Additional Resources:
Hardening WordPress
https://sitecheck.sucuri.net/scanner/
https://www.unmaskparasites.com/
https://blog.sucuri.net/2012/03/wordpress-understanding-its-true-vulnerability.html
https://blog.sucuri.net/2010/07/understanding-and-cleaning-the-pharma-hack-on-wordpress.html

Hey,
Theme Author, sorry about the delay. I can assure there are no links in the theme.

You can download a clean copy of the theme here: https://www.kadencethemes.com/my-account/

pacebrian0, If you have the premium you can use the support forums here: https://www.kadencethemes.com/support-forums/forum/virtue-theme/

Kadence Themes

Well, I don’t think this is something theme-related since changing the theme does not remove the links.

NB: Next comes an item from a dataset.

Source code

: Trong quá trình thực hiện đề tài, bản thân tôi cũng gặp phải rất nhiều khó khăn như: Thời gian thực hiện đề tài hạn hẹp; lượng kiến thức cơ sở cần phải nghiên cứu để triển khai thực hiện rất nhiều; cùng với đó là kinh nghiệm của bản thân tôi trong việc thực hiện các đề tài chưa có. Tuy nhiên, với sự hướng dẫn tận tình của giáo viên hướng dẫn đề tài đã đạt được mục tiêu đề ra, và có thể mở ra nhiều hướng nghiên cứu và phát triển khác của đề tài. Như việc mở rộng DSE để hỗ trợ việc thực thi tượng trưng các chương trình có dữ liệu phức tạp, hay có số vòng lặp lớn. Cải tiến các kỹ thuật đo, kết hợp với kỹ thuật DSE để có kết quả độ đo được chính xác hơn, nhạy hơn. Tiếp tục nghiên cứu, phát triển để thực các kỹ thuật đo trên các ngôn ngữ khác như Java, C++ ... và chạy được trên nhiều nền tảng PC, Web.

I have deleted wp_includes and wp_admin and replaced them with a new files from wordpress. The links are gone, however, I am getting an error regarding defines.php, which I think it is being referenced from wp_config.php.

This is the error:

Warning: include(/home4/mysite/public_html/wp-includes/Text/Diff/defines.php): failed to open stream: No such file or directory in /home4/mysite/public_html/wp-config.php on line 65

Warning: include(): Failed opening '/home4/mysite/public_html/wp-includes/Text/Diff/defines.php' for inclusion (include_path='.:/opt/php54/lib/php') in /home4/mysite/public_html/wp-config.php on line 65

WordPress does not have a defines.php file at that location. This is probably where the attacker left his code. You should edit your wp-config.php file to remove that leftover piece of code.